What was advertised in a colonial American newspaper 250 years ago today?
“J. BAILEY, Cutler. from Sheffield.”
Several cutlers in New York competed for customers by inserting advertisements with elaborate woodcuts depicting an array of items available at their shops in the New-York Gazette and Weekly Mercury in the summer of 1772. James Youle, “CUTLER FROM SHEFFIELD,” adapted an image that he and former partner J. Bailey previously ran in that newspaper a year earlier. Lucas and Shephard, “WHITESMITHS and CUTLERS, From BIRMINGHAM and SHEFFIELD,” ran their own advertisement adorned with an image of many items included among their merchandise.
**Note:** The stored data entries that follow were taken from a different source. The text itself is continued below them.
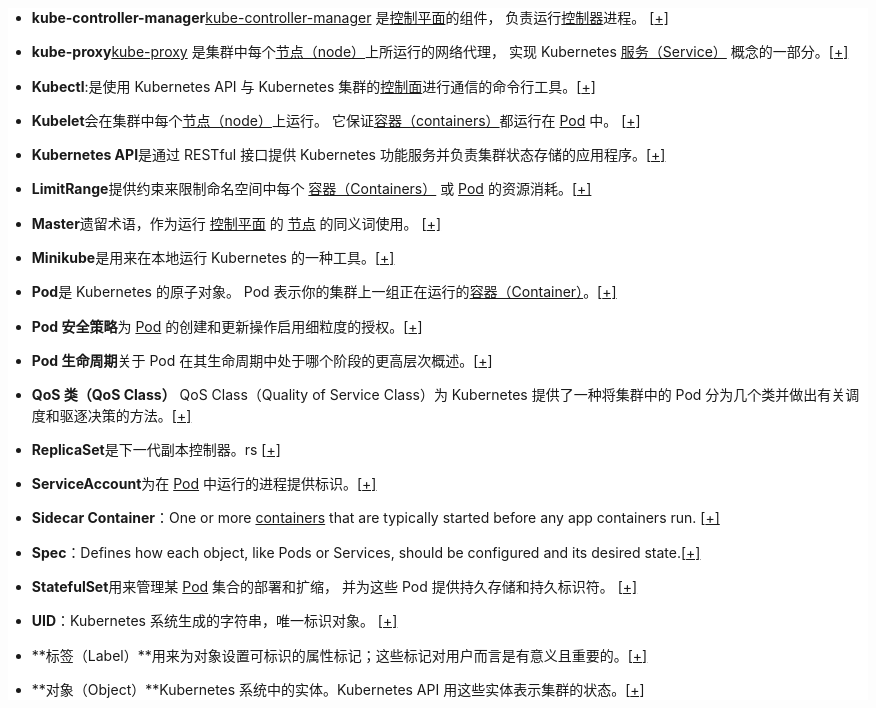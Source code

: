 - **kube-controller-manager**[kube-controller-manager](https://kubernetes.io/zh-cn/docs/reference/command-line-tools-reference/kube-controller-manager/) 是[控制平面](https://kubernetes.io/zh-cn/docs/reference/glossary/?all=true#term-control-plane)的组件， 负责运行[控制器](https://kubernetes.io/zh-cn/docs/concepts/architecture/controller/)进程。 [[+\]](javascript:void(0))

- **kube-proxy**[kube-proxy](https://kubernetes.io/zh-cn/docs/reference/command-line-tools-reference/kube-proxy/) 是集群中每个[节点（node）](https://kubernetes.io/zh-cn/docs/concepts/architecture/nodes/)上所运行的网络代理， 实现 Kubernetes [服务（Service）](https://kubernetes.io/zh-cn/docs/concepts/services-networking/service/) 概念的一部分。[[+\]](javascript:void(0))

- **Kubectl**:是使用 Kubernetes API 与 Kubernetes 集群的[控制面](https://kubernetes.io/zh-cn/docs/reference/glossary/?all=true#term-control-plane)进行通信的命令行工具。[[+\]](javascript:void(0))

- **Kubelet**会在集群中每个[节点（node）](https://kubernetes.io/zh-cn/docs/concepts/architecture/nodes/)上运行。 它保证[容器（containers）](https://kubernetes.io/zh-cn/docs/concepts/containers/)都运行在 [Pod](https://kubernetes.io/zh-cn/docs/concepts/workloads/pods/) 中。 [[+\]](javascript:void(0))

- **Kubernetes API**是通过 RESTful 接口提供 Kubernetes 功能服务并负责集群状态存储的应用程序。[[+\]](javascript:void(0))

- **LimitRange**提供约束来限制命名空间中每个 [容器（Containers）](https://kubernetes.io/zh-cn/docs/concepts/containers/) 或 [Pod](https://kubernetes.io/zh-cn/docs/concepts/workloads/pods/) 的资源消耗。[[+\]](javascript:void(0))

- **Master**遗留术语，作为运行 [控制平面](https://kubernetes.io/zh-cn/docs/reference/glossary/?all=true#term-control-plane) 的 [节点](https://kubernetes.io/zh-cn/docs/concepts/architecture/nodes/) 的同义词使用。 [[+\]](javascript:void(0))

- **Minikube**是用来在本地运行 Kubernetes 的一种工具。[[+\]](javascript:void(0))

- **Pod**是 Kubernetes 的原子对象。 Pod 表示你的集群上一组正在运行的[容器（Container）](https://kubernetes.io/zh-cn/docs/concepts/containers/)。[[+\]](javascript:void(0))

- **Pod 安全策略**为 [Pod](https://kubernetes.io/zh-cn/docs/concepts/workloads/pods/) 的创建和更新操作启用细粒度的授权。[[+\]](javascript:void(0))

- **Pod 生命周期**关于 Pod 在其生命周期中处于哪个阶段的更高层次概述。[[+\]](javascript:void(0))

- **QoS 类（QoS Class）** QoS Class（Quality of Service Class）为 Kubernetes 提供了一种将集群中的 Pod 分为几个类并做出有关调度和驱逐决策的方法。[[+\]](javascript:void(0))

- **ReplicaSet**是下一代副本控制器。rs [[+\]](javascript:void(0))

- **ServiceAccount**为在 [Pod](https://kubernetes.io/zh-cn/docs/concepts/workloads/pods/) 中运行的进程提供标识。[[+\]](javascript:void(0))

- **Sidecar Container**：One or more [containers](https://kubernetes.io/docs/concepts/containers/) that are typically started before any app containers run. [[+\]](javascript:void(0))

- **Spec**：Defines how each object, like Pods or Services, should be configured and its desired state.[[+\]](javascript:void(0))

- **StatefulSet**用来管理某 [Pod](https://kubernetes.io/zh-cn/docs/concepts/workloads/pods/) 集合的部署和扩缩， 并为这些 Pod 提供持久存储和持久标识符。 [[+\]](javascript:void(0))

- **UID**：Kubernetes 系统生成的字符串，唯一标识对象。 [[+\]](javascript:void(0))

- **标签（Label）**用来为对象设置可标识的属性标记；这些标记对用户而言是有意义且重要的。[[+\]](javascript:void(0))

- **对象（Object）**Kubernetes 系统中的实体。Kubernetes API 用这些实体表示集群的状态。[[+\]](javascript:void(0))
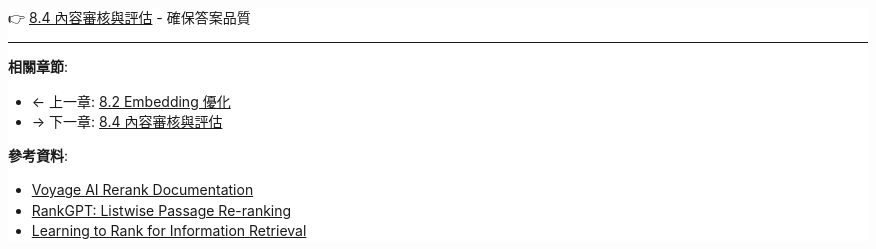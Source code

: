 👉 [8.4 內容審核與評估](./8.4-內容審核與評估.md) - 確保答案品質

---

**相關章節**:
- ← 上一章: [8.2 Embedding 優化](./8.2-Embedding-優化.md)
- → 下一章: [8.4 內容審核與評估](./8.4-內容審核與評估.md)

**參考資料**:
- [Voyage AI Rerank Documentation](https://docs.voyageai.com/docs/reranker)
- [RankGPT: Listwise Passage Re-ranking](https://arxiv.org/abs/2304.09542)
- [Learning to Rank for Information Retrieval](https://link.springer.com/book/10.1007/978-3-642-14267-3)
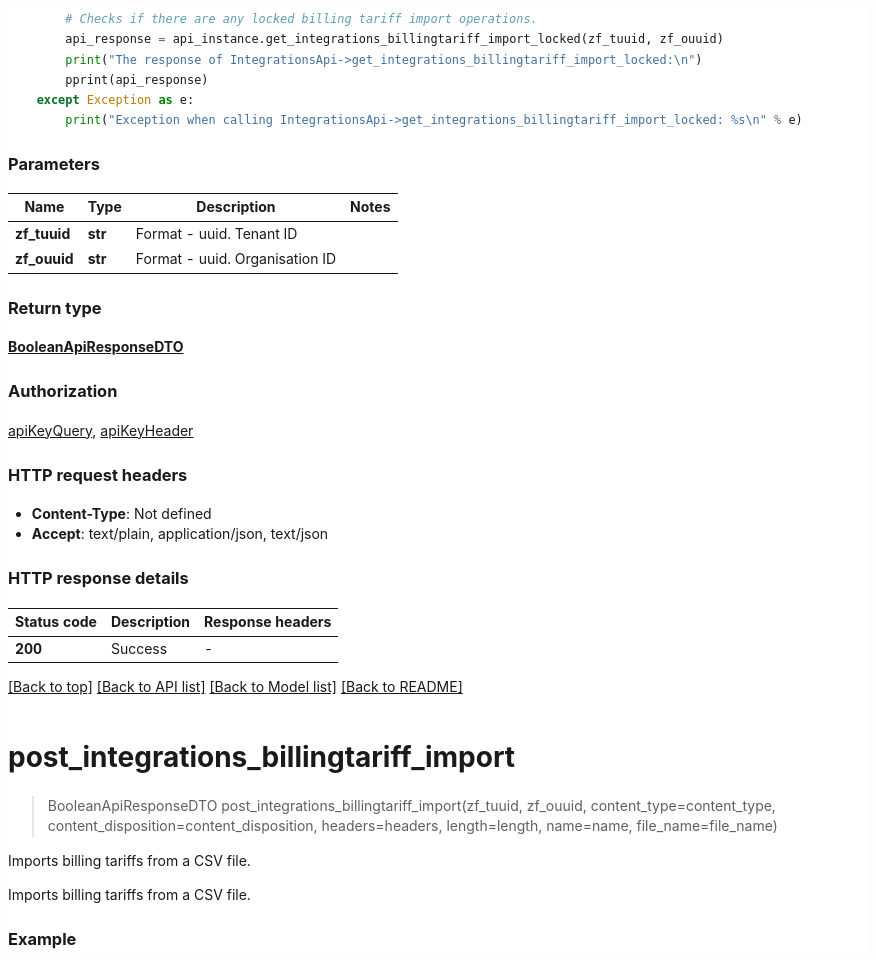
 ```python
        # Checks if there are any locked billing tariff import operations.
        api_response = api_instance.get_integrations_billingtariff_import_locked(zf_tuuid, zf_ouuid)
        print("The response of IntegrationsApi->get_integrations_billingtariff_import_locked:\n")
        pprint(api_response)
    except Exception as e:
        print("Exception when calling IntegrationsApi->get_integrations_billingtariff_import_locked: %s\n" % e)
```



### Parameters


Name | Type | Description  | Notes
------------- | ------------- | ------------- | -------------
 **zf_tuuid** | **str**| Format - uuid. Tenant ID | 
 **zf_ouuid** | **str**| Format - uuid. Organisation ID | 

### Return type

[**BooleanApiResponseDTO**](BooleanApiResponseDTO.md)

### Authorization

[apiKeyQuery](../README.md#apiKeyQuery), [apiKeyHeader](../README.md#apiKeyHeader)

### HTTP request headers

 - **Content-Type**: Not defined
 - **Accept**: text/plain, application/json, text/json

### HTTP response details

| Status code | Description | Response headers |
|-------------|-------------|------------------|
**200** | Success |  -  |

[[Back to top]](#) [[Back to API list]](../README.md#documentation-for-api-endpoints) [[Back to Model list]](../README.md#documentation-for-models) [[Back to README]](../README.md)

# **post_integrations_billingtariff_import**
> BooleanApiResponseDTO post_integrations_billingtariff_import(zf_tuuid, zf_ouuid, content_type=content_type, content_disposition=content_disposition, headers=headers, length=length, name=name, file_name=file_name)

Imports billing tariffs from a CSV file.

Imports billing tariffs from a CSV file.

### Example
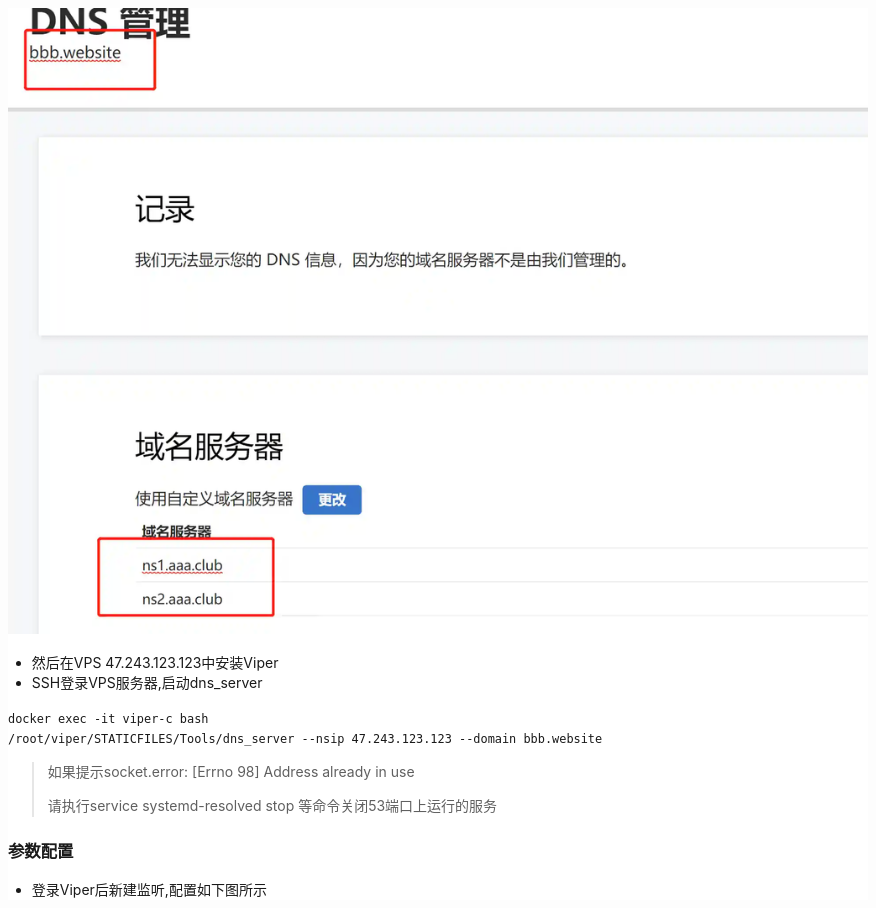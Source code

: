 ![1624524573403-eb77410f-5a4e-4831-9555-93639a265130.webp](./img/GgsdrLaYNZlAlviT/1624524573403-eb77410f-5a4e-4831-9555-93639a265130-219581.webp)

+ 然后在VPS 47.243.123.123中安装Viper
+ SSH登录VPS服务器,启动dns_server

```plain
docker exec -it viper-c bash
/root/viper/STATICFILES/Tools/dns_server --nsip 47.243.123.123 --domain bbb.website
```

> 如果提示socket.error: [Errno 98] Address already in use
>
> 请执行service systemd-resolved stop 等命令关闭53端口上运行的服务


### 参数配置
+ 登录Viper后新建监听,配置如下图所示
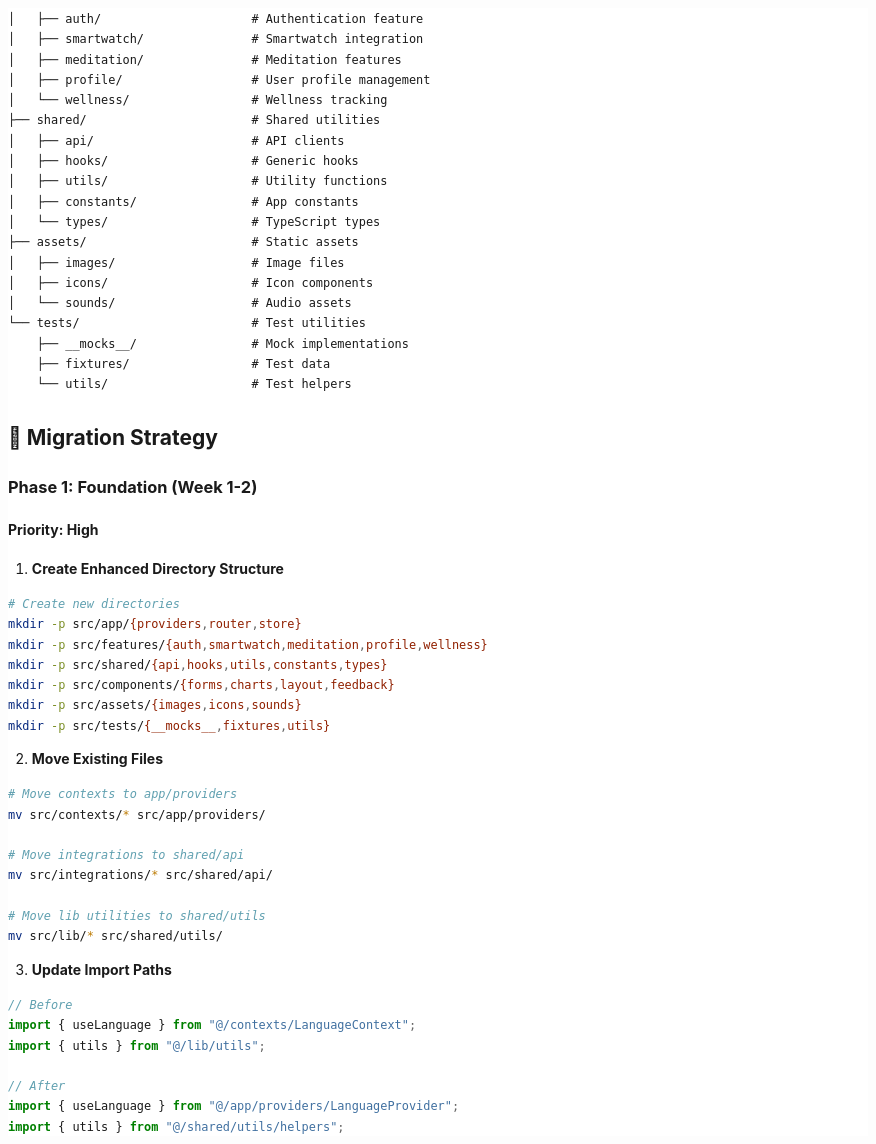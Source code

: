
 ```
│   ├── auth/                     # Authentication feature
│   ├── smartwatch/               # Smartwatch integration
│   ├── meditation/               # Meditation features
│   ├── profile/                  # User profile management
│   └── wellness/                 # Wellness tracking
├── shared/                       # Shared utilities
│   ├── api/                      # API clients
│   ├── hooks/                    # Generic hooks
│   ├── utils/                    # Utility functions
│   ├── constants/                # App constants
│   └── types/                    # TypeScript types
├── assets/                       # Static assets
│   ├── images/                   # Image files
│   ├── icons/                    # Icon components
│   └── sounds/                   # Audio assets
└── tests/                        # Test utilities
    ├── __mocks__/                # Mock implementations
    ├── fixtures/                 # Test data
    └── utils/                    # Test helpers
```

## 🔄 Migration Strategy

### **Phase 1: Foundation (Week 1-2)**
#### **Priority: High**

1. **Create Enhanced Directory Structure**
```bash
# Create new directories
mkdir -p src/app/{providers,router,store}
mkdir -p src/features/{auth,smartwatch,meditation,profile,wellness}
mkdir -p src/shared/{api,hooks,utils,constants,types}
mkdir -p src/components/{forms,charts,layout,feedback}
mkdir -p src/assets/{images,icons,sounds}
mkdir -p src/tests/{__mocks__,fixtures,utils}
```

2. **Move Existing Files**
```bash
# Move contexts to app/providers
mv src/contexts/* src/app/providers/

# Move integrations to shared/api
mv src/integrations/* src/shared/api/

# Move lib utilities to shared/utils
mv src/lib/* src/shared/utils/
```

3. **Update Import Paths**
```typescript
// Before
import { useLanguage } from "@/contexts/LanguageContext";
import { utils } from "@/lib/utils";

// After
import { useLanguage } from "@/app/providers/LanguageProvider";
import { utils } from "@/shared/utils/helpers";
```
Bailey apparently determined that his competitors had an advantage, so he commissioned his own woodcut that featured both text, “J. BAILEY, Cutler. from Sheffield,” and an image that included two swords among a variety of cutlery. The advertisement stated that Bailey was located “At the Sign of the CROSS SWORDS,” indicating that he sought to increase the effectiveness of the image beyond the efforts of his competitors with their woodcuts by closely associating it with the sign that marked his shop in addition to the goods he made and sold. He also enhanced his advertisement by incorporating another image, that one depicting shears, below a note that he “has now for sale fullers shears.”
Those did not constitute Bailey’s only innovations relative to the advertising campaigns of his competitors. Those advertisements all ran in the New-York Gazette and Weekly Mercury. On August 13, Bailey expanded the number of colonizers who saw his advertisement by inserting it in the New-York Journal. That advertisement featured the same two woodcuts and the same copy that appeared in the other newspaper, giving Bailey an advantage over his former partner and other competitors who invested in woodcuts for their advertisements. Some or all of these cutlers may have also advertised in another newspaper, the New-York Gazette or Weekly Post-Boy. Unfortunately, issues of that newspaper from 1771 through 1773 have not been digitized, so I have not been able to consult them as readily as the other two newspapers published in New York City in 1772. Whether or not any of these cutlers advertised in the New-York Gazette or Weekly Post-Boy, Bailey was the first to seek customers among the readers of the New-York Journal. That meant arranging to have his woodcuts transferred from one printing office to another. The available evidence suggests that Bailey put even more thought into his advertising campaign than his competitors who already made efforts to distinguish their notices from others in the New-York Gazette and Weekly Mercury.